Stored data
━━━━━━━━

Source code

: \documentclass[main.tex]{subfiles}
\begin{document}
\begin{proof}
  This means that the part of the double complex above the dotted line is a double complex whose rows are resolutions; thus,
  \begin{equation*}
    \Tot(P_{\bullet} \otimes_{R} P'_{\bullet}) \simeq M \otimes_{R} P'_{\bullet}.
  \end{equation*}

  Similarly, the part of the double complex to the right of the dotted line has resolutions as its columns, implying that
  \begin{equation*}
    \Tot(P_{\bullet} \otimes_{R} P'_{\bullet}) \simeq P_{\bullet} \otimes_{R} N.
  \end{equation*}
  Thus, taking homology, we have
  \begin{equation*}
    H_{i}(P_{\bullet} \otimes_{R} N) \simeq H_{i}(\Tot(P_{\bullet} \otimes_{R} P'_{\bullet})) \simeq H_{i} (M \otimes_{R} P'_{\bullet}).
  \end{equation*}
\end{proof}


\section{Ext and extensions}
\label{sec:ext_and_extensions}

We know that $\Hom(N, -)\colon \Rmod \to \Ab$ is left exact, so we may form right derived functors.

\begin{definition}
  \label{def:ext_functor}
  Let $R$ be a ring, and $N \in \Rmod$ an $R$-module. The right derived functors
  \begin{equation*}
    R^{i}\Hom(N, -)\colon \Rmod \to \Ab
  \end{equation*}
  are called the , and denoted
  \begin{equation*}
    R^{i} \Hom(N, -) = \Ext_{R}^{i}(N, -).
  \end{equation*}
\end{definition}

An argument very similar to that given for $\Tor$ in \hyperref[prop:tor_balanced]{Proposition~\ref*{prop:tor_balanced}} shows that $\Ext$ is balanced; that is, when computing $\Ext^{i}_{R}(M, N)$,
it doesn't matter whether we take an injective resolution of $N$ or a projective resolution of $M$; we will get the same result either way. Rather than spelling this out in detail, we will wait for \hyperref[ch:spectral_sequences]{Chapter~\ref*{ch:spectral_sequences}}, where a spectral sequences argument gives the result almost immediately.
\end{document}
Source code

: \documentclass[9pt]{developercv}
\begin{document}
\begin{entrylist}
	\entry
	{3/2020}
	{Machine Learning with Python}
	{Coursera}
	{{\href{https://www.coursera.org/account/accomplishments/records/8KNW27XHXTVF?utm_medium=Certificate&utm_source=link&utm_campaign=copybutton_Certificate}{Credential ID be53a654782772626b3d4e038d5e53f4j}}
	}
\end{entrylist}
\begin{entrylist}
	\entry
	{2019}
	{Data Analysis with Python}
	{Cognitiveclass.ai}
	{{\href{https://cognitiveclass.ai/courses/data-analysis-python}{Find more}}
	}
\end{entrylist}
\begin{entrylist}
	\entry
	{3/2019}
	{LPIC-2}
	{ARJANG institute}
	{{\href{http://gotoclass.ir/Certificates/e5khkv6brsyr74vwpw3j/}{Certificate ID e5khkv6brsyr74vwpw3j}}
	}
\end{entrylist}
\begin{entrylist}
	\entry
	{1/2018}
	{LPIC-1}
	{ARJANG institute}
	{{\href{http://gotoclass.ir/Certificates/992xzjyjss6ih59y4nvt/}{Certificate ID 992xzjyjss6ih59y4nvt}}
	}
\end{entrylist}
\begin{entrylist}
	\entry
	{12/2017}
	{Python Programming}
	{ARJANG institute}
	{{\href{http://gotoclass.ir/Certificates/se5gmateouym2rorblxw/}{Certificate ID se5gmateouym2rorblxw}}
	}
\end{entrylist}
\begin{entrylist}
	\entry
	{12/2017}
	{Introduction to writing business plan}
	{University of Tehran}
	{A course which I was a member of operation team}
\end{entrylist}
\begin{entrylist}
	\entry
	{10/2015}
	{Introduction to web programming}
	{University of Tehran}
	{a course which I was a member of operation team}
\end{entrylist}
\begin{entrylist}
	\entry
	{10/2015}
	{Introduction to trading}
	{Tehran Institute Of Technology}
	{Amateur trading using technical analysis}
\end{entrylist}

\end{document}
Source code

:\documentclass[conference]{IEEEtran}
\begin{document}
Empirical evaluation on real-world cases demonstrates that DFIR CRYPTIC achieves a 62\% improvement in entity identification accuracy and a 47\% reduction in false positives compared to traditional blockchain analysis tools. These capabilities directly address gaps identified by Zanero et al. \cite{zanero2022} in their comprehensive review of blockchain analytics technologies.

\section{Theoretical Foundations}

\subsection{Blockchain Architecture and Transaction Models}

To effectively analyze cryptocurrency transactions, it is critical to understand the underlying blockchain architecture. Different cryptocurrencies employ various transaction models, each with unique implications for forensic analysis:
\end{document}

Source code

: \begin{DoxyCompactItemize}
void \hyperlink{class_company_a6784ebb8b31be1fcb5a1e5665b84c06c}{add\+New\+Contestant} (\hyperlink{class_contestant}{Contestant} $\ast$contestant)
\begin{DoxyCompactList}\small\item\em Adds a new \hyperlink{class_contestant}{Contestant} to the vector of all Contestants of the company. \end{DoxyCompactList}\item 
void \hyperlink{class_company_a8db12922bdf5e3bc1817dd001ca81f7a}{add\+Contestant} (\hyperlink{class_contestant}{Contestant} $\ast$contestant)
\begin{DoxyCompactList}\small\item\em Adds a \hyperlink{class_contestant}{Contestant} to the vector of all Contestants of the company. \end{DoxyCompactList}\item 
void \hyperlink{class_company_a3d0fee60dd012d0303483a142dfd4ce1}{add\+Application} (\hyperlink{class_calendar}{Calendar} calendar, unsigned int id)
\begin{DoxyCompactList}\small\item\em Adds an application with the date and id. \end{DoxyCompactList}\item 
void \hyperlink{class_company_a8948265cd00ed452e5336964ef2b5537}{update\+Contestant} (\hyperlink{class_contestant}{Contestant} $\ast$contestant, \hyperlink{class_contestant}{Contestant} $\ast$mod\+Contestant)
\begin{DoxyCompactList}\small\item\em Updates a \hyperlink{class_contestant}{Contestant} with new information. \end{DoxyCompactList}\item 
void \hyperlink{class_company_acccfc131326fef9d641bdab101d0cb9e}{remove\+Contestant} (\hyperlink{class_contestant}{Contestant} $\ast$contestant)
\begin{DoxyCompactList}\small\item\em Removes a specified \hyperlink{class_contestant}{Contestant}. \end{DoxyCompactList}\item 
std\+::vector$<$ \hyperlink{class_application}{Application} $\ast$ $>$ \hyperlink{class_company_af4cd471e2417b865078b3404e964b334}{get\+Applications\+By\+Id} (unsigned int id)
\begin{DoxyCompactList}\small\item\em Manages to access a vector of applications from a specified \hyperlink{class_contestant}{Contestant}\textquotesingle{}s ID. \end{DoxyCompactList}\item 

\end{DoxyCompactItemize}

━━━━━━━━

### TASK REQUIREMENTS
Of the lines above, extract only those from the line with "Removes a specified" to the line with "(unsigned int id)", both included, exactly as written.

### EXPECTED ANSWER
\begin{DoxyCompactList}\small\item\em Removes a specified \hyperlink{class_contestant}{Contestant}. \end{DoxyCompactList}\item 
std\+::vector$<$ \hyperlink{class_application}{Application} $\ast$ $>$ \hyperlink{class_company_af4cd471e2417b865078b3404e964b334}{get\+Applications\+By\+Id} (unsigned int id)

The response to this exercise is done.